Cult books are somehow, intangibly, different from simple bestsellers – though many of them are that. And people have passionate feelings on both sides:

Our critics present a selection of the most notable cult writing from the past two centuries. Some is classic. Some is catastrophic. All of it had the power to inspire . . .

19th CENTURY . . .

The Private Memoirs and Confessions of a Justified Sinner by James Hogg (1824)
A Calvinist convinced of his indefectible election to salvation is led to acts of murder by Gil-Martin, his devilish doppelganger. More a myth than a religious satire, it vividly survives James Hogg’s not entirely satisfactory manner of recounting it. Consider this: there may be a Gil-Martin near you.
The Rubáiyát of Omar Khayyám tr by Edward FitzGerald (1859)
This is among the best-selling volumes of poetry of all time, and does all that a translation should: it introduces the idea of an exotic, different culture; and it expresses what its readers feel, but lets them blame it on someone else. Here, in an age of doubt, aesthetics and Darwinism, these mysterious verses, drawn from 11th-century Persian, stand as little examples of how to celebrate life even as it slips away.

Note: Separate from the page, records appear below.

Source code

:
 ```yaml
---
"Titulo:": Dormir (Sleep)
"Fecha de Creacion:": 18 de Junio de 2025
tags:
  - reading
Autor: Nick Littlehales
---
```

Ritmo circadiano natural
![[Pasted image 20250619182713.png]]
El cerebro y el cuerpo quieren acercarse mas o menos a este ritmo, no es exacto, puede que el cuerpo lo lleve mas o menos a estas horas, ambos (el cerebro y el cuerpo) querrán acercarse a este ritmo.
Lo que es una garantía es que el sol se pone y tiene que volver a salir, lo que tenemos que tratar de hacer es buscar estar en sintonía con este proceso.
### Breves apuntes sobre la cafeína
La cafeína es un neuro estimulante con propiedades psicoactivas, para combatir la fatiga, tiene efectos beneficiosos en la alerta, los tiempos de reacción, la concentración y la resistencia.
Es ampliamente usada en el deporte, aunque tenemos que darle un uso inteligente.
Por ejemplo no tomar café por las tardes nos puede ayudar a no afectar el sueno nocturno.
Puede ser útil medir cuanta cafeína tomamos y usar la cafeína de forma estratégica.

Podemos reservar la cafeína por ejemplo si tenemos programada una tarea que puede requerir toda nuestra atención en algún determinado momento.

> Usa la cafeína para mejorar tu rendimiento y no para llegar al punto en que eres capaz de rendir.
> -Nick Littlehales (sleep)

Thus Spoke Zarathustra by Friedrich Wilhelm Nietzsche (1883-85)

Incendiary declamation through a megaphone. If only one knew what he was on about. Put six Nietzscheans in a room and it ought to be a bloodbath; except, since they’re all nancies who fancy themselves as Supermen, there wouldn’t be one. Nietzsche was brave and mad enough to kill God: but look what happened to him. His acolytes are, largely, less brave.

See the full list here.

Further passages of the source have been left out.